Segment Open

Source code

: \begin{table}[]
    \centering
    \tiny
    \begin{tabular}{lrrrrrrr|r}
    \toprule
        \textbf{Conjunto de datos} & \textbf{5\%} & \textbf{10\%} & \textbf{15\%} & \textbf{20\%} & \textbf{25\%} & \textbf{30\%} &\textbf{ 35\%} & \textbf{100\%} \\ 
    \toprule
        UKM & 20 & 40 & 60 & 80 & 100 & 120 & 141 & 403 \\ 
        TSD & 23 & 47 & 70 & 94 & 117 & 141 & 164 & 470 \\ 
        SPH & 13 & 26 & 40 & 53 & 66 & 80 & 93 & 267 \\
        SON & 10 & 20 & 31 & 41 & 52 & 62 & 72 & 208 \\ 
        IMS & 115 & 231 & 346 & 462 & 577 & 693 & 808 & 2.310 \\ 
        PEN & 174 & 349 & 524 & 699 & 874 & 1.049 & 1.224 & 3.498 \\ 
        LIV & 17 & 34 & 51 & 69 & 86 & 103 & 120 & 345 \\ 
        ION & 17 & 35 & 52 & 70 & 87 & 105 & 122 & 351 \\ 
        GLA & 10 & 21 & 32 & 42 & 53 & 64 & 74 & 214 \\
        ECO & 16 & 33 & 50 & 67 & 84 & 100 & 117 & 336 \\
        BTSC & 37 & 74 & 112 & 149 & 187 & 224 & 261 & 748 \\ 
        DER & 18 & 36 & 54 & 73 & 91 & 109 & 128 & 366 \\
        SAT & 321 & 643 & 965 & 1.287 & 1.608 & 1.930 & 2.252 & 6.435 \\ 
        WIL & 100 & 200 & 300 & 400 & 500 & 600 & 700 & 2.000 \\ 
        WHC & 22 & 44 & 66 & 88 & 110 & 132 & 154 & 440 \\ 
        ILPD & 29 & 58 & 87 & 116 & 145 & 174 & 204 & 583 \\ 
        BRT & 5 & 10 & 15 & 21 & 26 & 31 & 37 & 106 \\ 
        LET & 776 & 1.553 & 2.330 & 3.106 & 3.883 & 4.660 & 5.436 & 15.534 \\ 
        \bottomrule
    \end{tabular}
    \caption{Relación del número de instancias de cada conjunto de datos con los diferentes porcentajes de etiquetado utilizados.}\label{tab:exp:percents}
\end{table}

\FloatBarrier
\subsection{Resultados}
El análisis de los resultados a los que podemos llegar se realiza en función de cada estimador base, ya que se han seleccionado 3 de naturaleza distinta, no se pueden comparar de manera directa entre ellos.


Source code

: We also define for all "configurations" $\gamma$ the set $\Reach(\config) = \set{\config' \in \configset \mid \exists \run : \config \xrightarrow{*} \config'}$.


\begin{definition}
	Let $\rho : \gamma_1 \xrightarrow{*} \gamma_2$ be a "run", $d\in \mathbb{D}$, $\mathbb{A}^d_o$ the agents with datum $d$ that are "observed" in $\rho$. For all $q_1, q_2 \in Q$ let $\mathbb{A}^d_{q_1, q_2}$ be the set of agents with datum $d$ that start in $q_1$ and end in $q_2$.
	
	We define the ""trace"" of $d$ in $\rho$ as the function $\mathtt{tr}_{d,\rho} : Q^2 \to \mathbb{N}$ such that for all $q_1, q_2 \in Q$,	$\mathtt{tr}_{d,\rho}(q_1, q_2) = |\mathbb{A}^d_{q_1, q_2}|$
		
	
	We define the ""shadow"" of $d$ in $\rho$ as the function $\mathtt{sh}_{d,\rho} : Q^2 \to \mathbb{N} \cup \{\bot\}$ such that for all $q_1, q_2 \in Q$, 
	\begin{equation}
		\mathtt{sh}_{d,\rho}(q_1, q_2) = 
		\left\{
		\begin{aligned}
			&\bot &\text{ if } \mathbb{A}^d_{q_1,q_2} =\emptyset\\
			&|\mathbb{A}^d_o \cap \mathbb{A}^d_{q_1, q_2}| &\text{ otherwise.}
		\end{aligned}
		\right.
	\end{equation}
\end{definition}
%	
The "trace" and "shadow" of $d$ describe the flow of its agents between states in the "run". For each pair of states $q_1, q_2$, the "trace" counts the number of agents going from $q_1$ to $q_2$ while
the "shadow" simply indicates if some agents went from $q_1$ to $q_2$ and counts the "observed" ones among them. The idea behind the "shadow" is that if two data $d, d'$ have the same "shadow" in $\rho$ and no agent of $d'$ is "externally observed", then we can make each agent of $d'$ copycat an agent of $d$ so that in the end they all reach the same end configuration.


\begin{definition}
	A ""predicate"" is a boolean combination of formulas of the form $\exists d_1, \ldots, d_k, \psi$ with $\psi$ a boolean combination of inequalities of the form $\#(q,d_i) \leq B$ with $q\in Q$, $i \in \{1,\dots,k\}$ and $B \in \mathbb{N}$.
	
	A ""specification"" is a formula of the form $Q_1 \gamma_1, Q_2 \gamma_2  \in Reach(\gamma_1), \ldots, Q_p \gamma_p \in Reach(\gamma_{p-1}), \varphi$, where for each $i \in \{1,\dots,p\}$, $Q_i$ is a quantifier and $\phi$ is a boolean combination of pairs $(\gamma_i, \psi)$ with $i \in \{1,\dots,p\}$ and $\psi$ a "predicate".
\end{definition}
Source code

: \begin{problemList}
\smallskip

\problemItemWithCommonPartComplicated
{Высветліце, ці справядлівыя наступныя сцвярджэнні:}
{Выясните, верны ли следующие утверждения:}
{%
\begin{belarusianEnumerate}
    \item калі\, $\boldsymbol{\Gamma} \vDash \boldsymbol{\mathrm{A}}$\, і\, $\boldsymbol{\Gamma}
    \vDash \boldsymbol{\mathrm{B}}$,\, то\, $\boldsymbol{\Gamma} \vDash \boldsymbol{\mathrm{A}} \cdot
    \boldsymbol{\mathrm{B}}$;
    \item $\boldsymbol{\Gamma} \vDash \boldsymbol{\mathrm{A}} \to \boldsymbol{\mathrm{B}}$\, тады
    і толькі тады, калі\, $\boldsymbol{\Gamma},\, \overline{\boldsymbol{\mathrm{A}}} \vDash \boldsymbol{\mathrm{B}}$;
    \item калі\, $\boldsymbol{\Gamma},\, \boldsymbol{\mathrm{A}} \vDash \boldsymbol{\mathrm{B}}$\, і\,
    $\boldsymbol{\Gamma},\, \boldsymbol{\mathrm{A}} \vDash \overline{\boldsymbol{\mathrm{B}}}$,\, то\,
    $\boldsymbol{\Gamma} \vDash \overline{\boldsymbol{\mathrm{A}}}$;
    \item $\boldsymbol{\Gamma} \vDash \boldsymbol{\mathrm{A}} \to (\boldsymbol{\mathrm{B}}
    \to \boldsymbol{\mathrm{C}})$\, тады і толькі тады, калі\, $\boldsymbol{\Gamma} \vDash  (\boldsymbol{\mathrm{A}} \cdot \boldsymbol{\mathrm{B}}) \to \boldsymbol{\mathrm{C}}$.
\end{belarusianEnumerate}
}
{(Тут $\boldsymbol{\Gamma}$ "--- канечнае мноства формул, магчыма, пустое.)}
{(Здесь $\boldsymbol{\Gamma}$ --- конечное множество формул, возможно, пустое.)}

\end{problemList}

Segment Closed

Aim of the task | Whatever the material above holds, copy it over exactly, line by line.

Solution for this task |
Source code

: \begin{table}[]
    \centering
    \tiny
    \begin{tabular}{lrrrrrrr|r}
    \toprule
        \textbf{Conjunto de datos} & \textbf{5\%} & \textbf{10\%} & \textbf{15\%} & \textbf{20\%} & \textbf{25\%} & \textbf{30\%} &\textbf{ 35\%} & \textbf{100\%} \\ 
    \toprule
        UKM & 20 & 40 & 60 & 80 & 100 & 120 & 141 & 403 \\ 
        TSD & 23 & 47 & 70 & 94 & 117 & 141 & 164 & 470 \\ 
        SPH & 13 & 26 & 40 & 53 & 66 & 80 & 93 & 267 \\
        SON & 10 & 20 & 31 & 41 & 52 & 62 & 72 & 208 \\ 
        IMS & 115 & 231 & 346 & 462 & 577 & 693 & 808 & 2.310 \\ 
        PEN & 174 & 349 & 524 & 699 & 874 & 1.049 & 1.224 & 3.498 \\ 
        LIV & 17 & 34 & 51 & 69 & 86 & 103 & 120 & 345 \\ 
        ION & 17 & 35 & 52 & 70 & 87 & 105 & 122 & 351 \\ 
        GLA & 10 & 21 & 32 & 42 & 53 & 64 & 74 & 214 \\
        ECO & 16 & 33 & 50 & 67 & 84 & 100 & 117 & 336 \\
        BTSC & 37 & 74 & 112 & 149 & 187 & 224 & 261 & 748 \\ 
        DER & 18 & 36 & 54 & 73 & 91 & 109 & 128 & 366 \\
        SAT & 321 & 643 & 965 & 1.287 & 1.608 & 1.930 & 2.252 & 6.435 \\ 
        WIL & 100 & 200 & 300 & 400 & 500 & 600 & 700 & 2.000 \\ 
        WHC & 22 & 44 & 66 & 88 & 110 & 132 & 154 & 440 \\ 
        ILPD & 29 & 58 & 87 & 116 & 145 & 174 & 204 & 583 \\ 
        BRT & 5 & 10 & 15 & 21 & 26 & 31 & 37 & 106 \\ 
        LET & 776 & 1.553 & 2.330 & 3.106 & 3.883 & 4.660 & 5.436 & 15.534 \\ 
        \bottomrule
    \end{tabular}
    \caption{Relación del número de instancias de cada conjunto de datos con los diferentes porcentajes de etiquetado utilizados.}\label{tab:exp:percents}
\end{table}

\FloatBarrier
\subsection{Resultados}
El análisis de los resultados a los que podemos llegar se realiza en función de cada estimador base, ya que se han seleccionado 3 de naturaleza distinta, no se pueden comparar de manera directa entre ellos.


Source code

: We also define for all "configurations" $\gamma$ the set $\Reach(\config) = \set{\config' \in \configset \mid \exists \run : \config \xrightarrow{*} \config'}$.


\begin{definition}
	Let $\rho : \gamma_1 \xrightarrow{*} \gamma_2$ be a "run", $d\in \mathbb{D}$, $\mathbb{A}^d_o$ the agents with datum $d$ that are "observed" in $\rho$. For all $q_1, q_2 \in Q$ let $\mathbb{A}^d_{q_1, q_2}$ be the set of agents with datum $d$ that start in $q_1$ and end in $q_2$.
	
	We define the ""trace"" of $d$ in $\rho$ as the function $\mathtt{tr}_{d,\rho} : Q^2 \to \mathbb{N}$ such that for all $q_1, q_2 \in Q$,	$\mathtt{tr}_{d,\rho}(q_1, q_2) = |\mathbb{A}^d_{q_1, q_2}|$
		
	
	We define the ""shadow"" of $d$ in $\rho$ as the function $\mathtt{sh}_{d,\rho} : Q^2 \to \mathbb{N} \cup \{\bot\}$ such that for all $q_1, q_2 \in Q$, 
	\begin{equation}
		\mathtt{sh}_{d,\rho}(q_1, q_2) = 
		\left\{
		\begin{aligned}
			&\bot &\text{ if } \mathbb{A}^d_{q_1,q_2} =\emptyset\\
			&|\mathbb{A}^d_o \cap \mathbb{A}^d_{q_1, q_2}| &\text{ otherwise.}
		\end{aligned}
		\right.
	\end{equation}
\end{definition}
%	
The "trace" and "shadow" of $d$ describe the flow of its agents between states in the "run". For each pair of states $q_1, q_2$, the "trace" counts the number of agents going from $q_1$ to $q_2$ while
the "shadow" simply indicates if some agents went from $q_1$ to $q_2$ and counts the "observed" ones among them. The idea behind the "shadow" is that if two data $d, d'$ have the same "shadow" in $\rho$ and no agent of $d'$ is "externally observed", then we can make each agent of $d'$ copycat an agent of $d$ so that in the end they all reach the same end configuration.


\begin{definition}
	A ""predicate"" is a boolean combination of formulas of the form $\exists d_1, \ldots, d_k, \psi$ with $\psi$ a boolean combination of inequalities of the form $\#(q,d_i) \leq B$ with $q\in Q$, $i \in \{1,\dots,k\}$ and $B \in \mathbb{N}$.
	
	A ""specification"" is a formula of the form $Q_1 \gamma_1, Q_2 \gamma_2  \in Reach(\gamma_1), \ldots, Q_p \gamma_p \in Reach(\gamma_{p-1}), \varphi$, where for each $i \in \{1,\dots,p\}$, $Q_i$ is a quantifier and $\phi$ is a boolean combination of pairs $(\gamma_i, \psi)$ with $i \in \{1,\dots,p\}$ and $\psi$ a "predicate".
\end{definition}
Source code

: \begin{problemList}
\smallskip

\problemItemWithCommonPartComplicated
{Высветліце, ці справядлівыя наступныя сцвярджэнні:}
{Выясните, верны ли следующие утверждения:}
{%
\begin{belarusianEnumerate}
    \item калі\, $\boldsymbol{\Gamma} \vDash \boldsymbol{\mathrm{A}}$\, і\, $\boldsymbol{\Gamma}
    \vDash \boldsymbol{\mathrm{B}}$,\, то\, $\boldsymbol{\Gamma} \vDash \boldsymbol{\mathrm{A}} \cdot
    \boldsymbol{\mathrm{B}}$;
    \item $\boldsymbol{\Gamma} \vDash \boldsymbol{\mathrm{A}} \to \boldsymbol{\mathrm{B}}$\, тады
    і толькі тады, калі\, $\boldsymbol{\Gamma},\, \overline{\boldsymbol{\mathrm{A}}} \vDash \boldsymbol{\mathrm{B}}$;
    \item калі\, $\boldsymbol{\Gamma},\, \boldsymbol{\mathrm{A}} \vDash \boldsymbol{\mathrm{B}}$\, і\,
    $\boldsymbol{\Gamma},\, \boldsymbol{\mathrm{A}} \vDash \overline{\boldsymbol{\mathrm{B}}}$,\, то\,
    $\boldsymbol{\Gamma} \vDash \overline{\boldsymbol{\mathrm{A}}}$;
    \item $\boldsymbol{\Gamma} \vDash \boldsymbol{\mathrm{A}} \to (\boldsymbol{\mathrm{B}}
    \to \boldsymbol{\mathrm{C}})$\, тады і толькі тады, калі\, $\boldsymbol{\Gamma} \vDash  (\boldsymbol{\mathrm{A}} \cdot \boldsymbol{\mathrm{B}}) \to \boldsymbol{\mathrm{C}}$.
\end{belarusianEnumerate}
}
{(Тут $\boldsymbol{\Gamma}$ "--- канечнае мноства формул, магчыма, пустое.)}
{(Здесь $\boldsymbol{\Gamma}$ --- конечное множество формул, возможно, пустое.)}

\end{problemList}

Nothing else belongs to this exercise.